§ **Task to carry out**
Every record must appear in your reply exactly as written.

§ **Given records**
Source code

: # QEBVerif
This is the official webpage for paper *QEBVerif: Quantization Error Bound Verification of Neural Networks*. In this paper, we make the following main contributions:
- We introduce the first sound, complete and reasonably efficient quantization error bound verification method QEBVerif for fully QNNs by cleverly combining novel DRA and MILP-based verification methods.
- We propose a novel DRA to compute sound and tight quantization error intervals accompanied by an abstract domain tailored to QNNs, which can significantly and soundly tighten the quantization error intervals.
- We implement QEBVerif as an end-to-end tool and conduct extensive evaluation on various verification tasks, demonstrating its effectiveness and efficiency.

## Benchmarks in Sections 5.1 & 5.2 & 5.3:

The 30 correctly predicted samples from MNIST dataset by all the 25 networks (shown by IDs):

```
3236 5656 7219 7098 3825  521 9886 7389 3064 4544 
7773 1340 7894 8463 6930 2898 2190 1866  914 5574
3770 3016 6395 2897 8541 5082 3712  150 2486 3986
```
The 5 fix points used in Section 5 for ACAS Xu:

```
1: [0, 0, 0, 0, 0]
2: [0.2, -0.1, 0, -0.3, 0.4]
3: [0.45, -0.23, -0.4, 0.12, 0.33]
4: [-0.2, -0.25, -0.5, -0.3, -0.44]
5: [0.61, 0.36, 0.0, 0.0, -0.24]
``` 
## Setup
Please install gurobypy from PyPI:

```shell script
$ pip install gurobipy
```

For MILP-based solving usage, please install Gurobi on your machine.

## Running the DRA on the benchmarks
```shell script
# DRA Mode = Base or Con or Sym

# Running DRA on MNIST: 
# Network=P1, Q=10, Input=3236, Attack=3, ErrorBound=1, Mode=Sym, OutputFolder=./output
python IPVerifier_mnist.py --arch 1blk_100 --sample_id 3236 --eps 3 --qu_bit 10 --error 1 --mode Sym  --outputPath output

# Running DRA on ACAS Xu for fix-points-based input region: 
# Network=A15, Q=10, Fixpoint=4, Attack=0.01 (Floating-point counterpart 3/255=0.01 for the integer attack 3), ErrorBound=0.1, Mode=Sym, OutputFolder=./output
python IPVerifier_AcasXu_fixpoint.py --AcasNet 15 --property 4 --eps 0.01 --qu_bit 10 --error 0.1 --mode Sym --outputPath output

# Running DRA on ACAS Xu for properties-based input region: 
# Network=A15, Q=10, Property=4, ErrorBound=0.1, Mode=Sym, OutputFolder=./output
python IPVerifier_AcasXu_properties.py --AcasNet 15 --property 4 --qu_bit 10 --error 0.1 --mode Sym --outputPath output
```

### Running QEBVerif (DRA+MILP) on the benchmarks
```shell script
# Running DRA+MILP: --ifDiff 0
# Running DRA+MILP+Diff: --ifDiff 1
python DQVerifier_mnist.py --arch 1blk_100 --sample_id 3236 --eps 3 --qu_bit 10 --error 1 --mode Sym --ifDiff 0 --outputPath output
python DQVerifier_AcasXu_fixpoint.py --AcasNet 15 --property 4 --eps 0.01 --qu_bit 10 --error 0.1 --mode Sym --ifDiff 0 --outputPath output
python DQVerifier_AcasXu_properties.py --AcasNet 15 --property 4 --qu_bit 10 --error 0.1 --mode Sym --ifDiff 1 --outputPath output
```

§ **Response area**
Source code

: # QEBVerif
This is the official webpage for paper *QEBVerif: Quantization Error Bound Verification of Neural Networks*. In this paper, we make the following main contributions:
- We introduce the first sound, complete and reasonably efficient quantization error bound verification method QEBVerif for fully QNNs by cleverly combining novel DRA and MILP-based verification methods.
- We propose a novel DRA to compute sound and tight quantization error intervals accompanied by an abstract domain tailored to QNNs, which can significantly and soundly tighten the quantization error intervals.
- We implement QEBVerif as an end-to-end tool and conduct extensive evaluation on various verification tasks, demonstrating its effectiveness and efficiency.

## Benchmarks in Sections 5.1 & 5.2 & 5.3:

The 30 correctly predicted samples from MNIST dataset by all the 25 networks (shown by IDs):

```
3236 5656 7219 7098 3825  521 9886 7389 3064 4544 
7773 1340 7894 8463 6930 2898 2190 1866  914 5574
3770 3016 6395 2897 8541 5082 3712  150 2486 3986
```
The 5 fix points used in Section 5 for ACAS Xu:

```
1: [0, 0, 0, 0, 0]
2: [0.2, -0.1, 0, -0.3, 0.4]
3: [0.45, -0.23, -0.4, 0.12, 0.33]
4: [-0.2, -0.25, -0.5, -0.3, -0.44]
5: [0.61, 0.36, 0.0, 0.0, -0.24]
``` 
## Setup
Please install gurobypy from PyPI:

```shell script
$ pip install gurobipy
```

For MILP-based solving usage, please install Gurobi on your machine.

## Running the DRA on the benchmarks
```shell script
# DRA Mode = Base or Con or Sym

# Running DRA on MNIST: 
# Network=P1, Q=10, Input=3236, Attack=3, ErrorBound=1, Mode=Sym, OutputFolder=./output
python IPVerifier_mnist.py --arch 1blk_100 --sample_id 3236 --eps 3 --qu_bit 10 --error 1 --mode Sym  --outputPath output

# Running DRA on ACAS Xu for fix-points-based input region: 
# Network=A15, Q=10, Fixpoint=4, Attack=0.01 (Floating-point counterpart 3/255=0.01 for the integer attack 3), ErrorBound=0.1, Mode=Sym, OutputFolder=./output
python IPVerifier_AcasXu_fixpoint.py --AcasNet 15 --property 4 --eps 0.01 --qu_bit 10 --error 0.1 --mode Sym --outputPath output

# Running DRA on ACAS Xu for properties-based input region: 
# Network=A15, Q=10, Property=4, ErrorBound=0.1, Mode=Sym, OutputFolder=./output
python IPVerifier_AcasXu_properties.py --AcasNet 15 --property 4 --qu_bit 10 --error 0.1 --mode Sym --outputPath output
```

### Running QEBVerif (DRA+MILP) on the benchmarks
```shell script
# Running DRA+MILP: --ifDiff 0
# Running DRA+MILP+Diff: --ifDiff 1
python DQVerifier_mnist.py --arch 1blk_100 --sample_id 3236 --eps 3 --qu_bit 10 --error 1 --mode Sym --ifDiff 0 --outputPath output
python DQVerifier_AcasXu_fixpoint.py --AcasNet 15 --property 4 --eps 0.01 --qu_bit 10 --error 0.1 --mode Sym --ifDiff 0 --outputPath output
python DQVerifier_AcasXu_properties.py --AcasNet 15 --property 4 --qu_bit 10 --error 0.1 --mode Sym --ifDiff 1 --outputPath output
```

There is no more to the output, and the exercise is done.